## DESCRIPTION OF THE TASK
Please report each line in the material below that includes "Lists".
# # # #
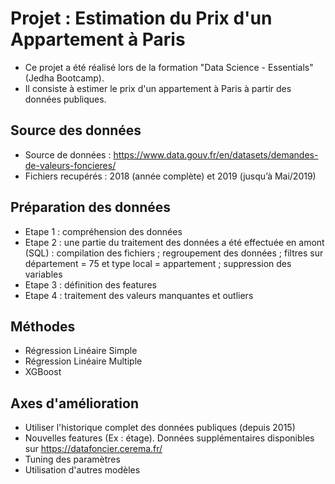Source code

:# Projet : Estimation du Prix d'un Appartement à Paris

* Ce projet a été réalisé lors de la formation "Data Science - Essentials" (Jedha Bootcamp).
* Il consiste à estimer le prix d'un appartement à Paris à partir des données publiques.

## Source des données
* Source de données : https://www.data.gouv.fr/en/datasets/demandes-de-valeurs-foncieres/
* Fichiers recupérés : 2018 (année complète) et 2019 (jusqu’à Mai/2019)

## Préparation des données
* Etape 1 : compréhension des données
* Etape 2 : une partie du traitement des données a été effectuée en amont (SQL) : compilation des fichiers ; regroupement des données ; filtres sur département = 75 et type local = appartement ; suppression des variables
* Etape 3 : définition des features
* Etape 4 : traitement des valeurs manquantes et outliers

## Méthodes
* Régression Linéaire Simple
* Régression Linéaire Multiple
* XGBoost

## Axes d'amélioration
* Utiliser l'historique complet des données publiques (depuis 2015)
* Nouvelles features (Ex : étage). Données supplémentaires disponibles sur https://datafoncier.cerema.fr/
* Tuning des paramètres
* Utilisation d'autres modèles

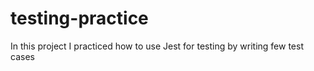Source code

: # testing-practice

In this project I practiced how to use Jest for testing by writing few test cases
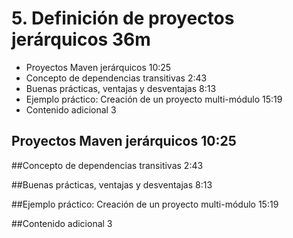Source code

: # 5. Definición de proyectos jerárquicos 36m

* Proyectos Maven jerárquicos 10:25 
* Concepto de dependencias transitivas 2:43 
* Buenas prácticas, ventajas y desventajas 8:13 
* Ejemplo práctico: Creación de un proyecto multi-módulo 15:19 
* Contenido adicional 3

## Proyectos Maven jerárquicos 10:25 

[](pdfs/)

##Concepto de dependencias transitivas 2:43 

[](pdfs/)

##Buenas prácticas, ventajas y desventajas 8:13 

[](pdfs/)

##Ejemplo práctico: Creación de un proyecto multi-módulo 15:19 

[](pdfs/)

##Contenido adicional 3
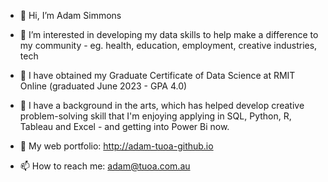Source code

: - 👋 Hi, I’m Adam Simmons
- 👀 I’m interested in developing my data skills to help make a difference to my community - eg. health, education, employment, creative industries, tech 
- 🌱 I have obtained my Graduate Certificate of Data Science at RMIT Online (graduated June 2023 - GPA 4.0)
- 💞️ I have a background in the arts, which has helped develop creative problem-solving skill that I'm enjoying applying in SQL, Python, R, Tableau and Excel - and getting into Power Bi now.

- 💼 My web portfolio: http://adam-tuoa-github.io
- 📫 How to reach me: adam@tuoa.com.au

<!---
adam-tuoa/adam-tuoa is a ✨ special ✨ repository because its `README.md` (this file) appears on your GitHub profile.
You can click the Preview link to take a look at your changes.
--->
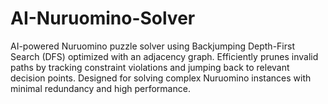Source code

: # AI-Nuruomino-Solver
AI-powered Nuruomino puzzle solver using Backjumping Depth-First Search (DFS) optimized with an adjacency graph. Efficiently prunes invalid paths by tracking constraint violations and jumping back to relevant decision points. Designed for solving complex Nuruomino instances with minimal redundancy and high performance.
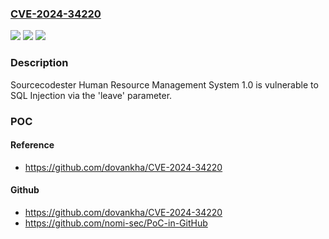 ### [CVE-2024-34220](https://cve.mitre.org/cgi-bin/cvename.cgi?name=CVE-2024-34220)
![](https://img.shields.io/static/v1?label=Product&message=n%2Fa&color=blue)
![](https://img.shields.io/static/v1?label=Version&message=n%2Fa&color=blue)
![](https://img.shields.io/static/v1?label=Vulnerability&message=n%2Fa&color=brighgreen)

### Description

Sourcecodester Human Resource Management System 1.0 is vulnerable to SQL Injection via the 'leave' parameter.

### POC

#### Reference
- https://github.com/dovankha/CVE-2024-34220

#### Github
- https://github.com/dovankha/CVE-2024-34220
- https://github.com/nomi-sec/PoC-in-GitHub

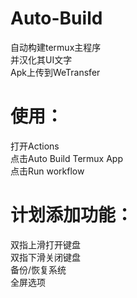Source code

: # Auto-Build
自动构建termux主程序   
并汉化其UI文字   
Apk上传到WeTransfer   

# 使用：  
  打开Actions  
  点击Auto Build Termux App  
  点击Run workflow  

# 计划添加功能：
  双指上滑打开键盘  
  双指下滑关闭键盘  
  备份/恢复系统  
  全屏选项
# # # #
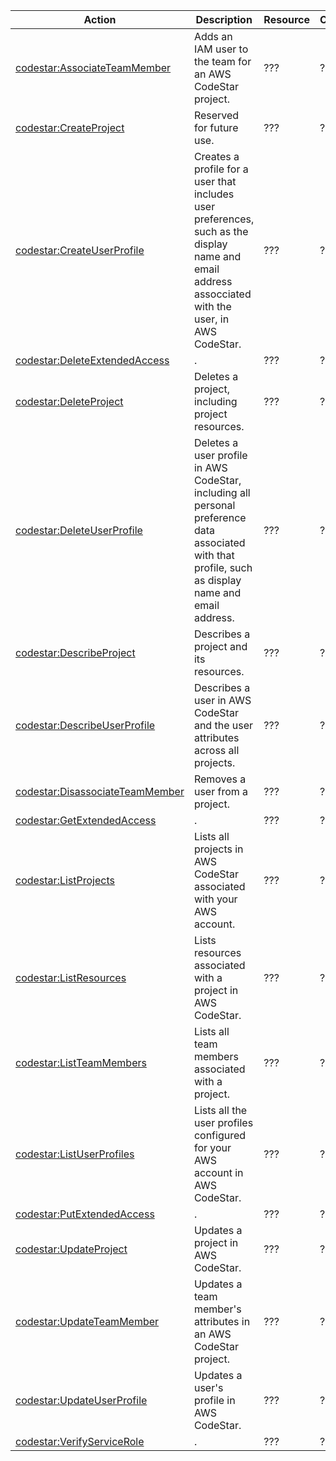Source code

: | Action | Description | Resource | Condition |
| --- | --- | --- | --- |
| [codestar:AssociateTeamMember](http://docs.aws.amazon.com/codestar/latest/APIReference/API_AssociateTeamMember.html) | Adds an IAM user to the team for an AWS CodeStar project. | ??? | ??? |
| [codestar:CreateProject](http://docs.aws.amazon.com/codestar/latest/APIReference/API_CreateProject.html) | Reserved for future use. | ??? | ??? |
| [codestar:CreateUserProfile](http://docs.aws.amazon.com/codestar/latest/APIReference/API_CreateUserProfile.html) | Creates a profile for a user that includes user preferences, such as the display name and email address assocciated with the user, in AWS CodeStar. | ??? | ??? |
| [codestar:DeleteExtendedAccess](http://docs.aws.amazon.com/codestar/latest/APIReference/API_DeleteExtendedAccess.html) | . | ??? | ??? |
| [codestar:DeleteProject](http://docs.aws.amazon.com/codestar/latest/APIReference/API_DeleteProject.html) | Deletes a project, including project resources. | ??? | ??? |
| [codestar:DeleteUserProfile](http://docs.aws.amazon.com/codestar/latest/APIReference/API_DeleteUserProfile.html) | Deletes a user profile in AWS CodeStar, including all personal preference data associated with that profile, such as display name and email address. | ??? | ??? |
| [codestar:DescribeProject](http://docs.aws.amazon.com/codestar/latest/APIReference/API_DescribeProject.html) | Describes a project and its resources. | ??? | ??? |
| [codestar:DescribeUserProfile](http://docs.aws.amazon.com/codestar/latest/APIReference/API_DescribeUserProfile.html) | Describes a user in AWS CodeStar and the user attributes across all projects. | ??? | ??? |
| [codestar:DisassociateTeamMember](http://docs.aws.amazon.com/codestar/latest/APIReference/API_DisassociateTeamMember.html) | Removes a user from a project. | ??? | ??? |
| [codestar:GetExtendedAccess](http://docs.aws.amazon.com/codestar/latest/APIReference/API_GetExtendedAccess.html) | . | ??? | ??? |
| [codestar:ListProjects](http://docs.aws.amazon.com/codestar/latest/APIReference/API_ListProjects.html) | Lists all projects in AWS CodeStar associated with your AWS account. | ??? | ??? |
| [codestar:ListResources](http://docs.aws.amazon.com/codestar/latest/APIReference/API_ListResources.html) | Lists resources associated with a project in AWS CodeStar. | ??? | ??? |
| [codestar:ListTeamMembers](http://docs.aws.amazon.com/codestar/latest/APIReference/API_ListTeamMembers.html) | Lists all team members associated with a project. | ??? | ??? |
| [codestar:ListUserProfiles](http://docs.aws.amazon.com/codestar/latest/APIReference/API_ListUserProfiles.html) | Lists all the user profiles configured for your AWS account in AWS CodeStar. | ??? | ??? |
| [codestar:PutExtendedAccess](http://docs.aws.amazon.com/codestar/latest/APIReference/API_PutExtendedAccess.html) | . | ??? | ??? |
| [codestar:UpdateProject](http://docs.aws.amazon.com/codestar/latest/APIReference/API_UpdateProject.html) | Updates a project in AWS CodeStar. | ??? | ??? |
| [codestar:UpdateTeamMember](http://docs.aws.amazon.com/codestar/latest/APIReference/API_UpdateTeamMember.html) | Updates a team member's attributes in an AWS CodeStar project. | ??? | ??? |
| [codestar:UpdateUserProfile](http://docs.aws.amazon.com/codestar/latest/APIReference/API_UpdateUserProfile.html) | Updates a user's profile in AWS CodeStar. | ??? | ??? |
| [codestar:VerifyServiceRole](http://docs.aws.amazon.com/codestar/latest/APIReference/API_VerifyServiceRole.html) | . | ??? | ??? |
# # # #
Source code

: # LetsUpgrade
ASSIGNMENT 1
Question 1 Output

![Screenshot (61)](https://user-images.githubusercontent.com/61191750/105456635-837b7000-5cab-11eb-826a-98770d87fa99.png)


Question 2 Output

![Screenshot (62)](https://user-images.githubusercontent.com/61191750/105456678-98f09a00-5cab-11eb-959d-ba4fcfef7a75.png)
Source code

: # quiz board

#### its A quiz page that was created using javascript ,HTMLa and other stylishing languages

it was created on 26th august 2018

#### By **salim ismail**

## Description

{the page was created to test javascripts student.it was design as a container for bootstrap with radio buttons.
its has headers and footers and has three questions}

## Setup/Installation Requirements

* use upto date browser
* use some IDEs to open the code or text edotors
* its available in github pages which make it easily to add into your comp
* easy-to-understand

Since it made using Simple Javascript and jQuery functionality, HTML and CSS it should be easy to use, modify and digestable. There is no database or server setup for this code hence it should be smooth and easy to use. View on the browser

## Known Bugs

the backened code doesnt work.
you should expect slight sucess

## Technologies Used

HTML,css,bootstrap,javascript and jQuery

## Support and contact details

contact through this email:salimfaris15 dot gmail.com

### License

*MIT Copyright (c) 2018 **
# # # #
## TASK ANSWER
| [codestar:ListProjects](http://docs.aws.amazon.com/codestar/latest/APIReference/API_ListProjects.html) | Lists all projects in AWS CodeStar associated with your AWS account. | ??? | ??? |
| [codestar:ListResources](http://docs.aws.amazon.com/codestar/latest/APIReference/API_ListResources.html) | Lists resources associated with a project in AWS CodeStar. | ??? | ??? |
| [codestar:ListTeamMembers](http://docs.aws.amazon.com/codestar/latest/APIReference/API_ListTeamMembers.html) | Lists all team members associated with a project. | ??? | ??? |
| [codestar:ListUserProfiles](http://docs.aws.amazon.com/codestar/latest/APIReference/API_ListUserProfiles.html) | Lists all the user profiles configured for your AWS account in AWS CodeStar. | ??? | ??? |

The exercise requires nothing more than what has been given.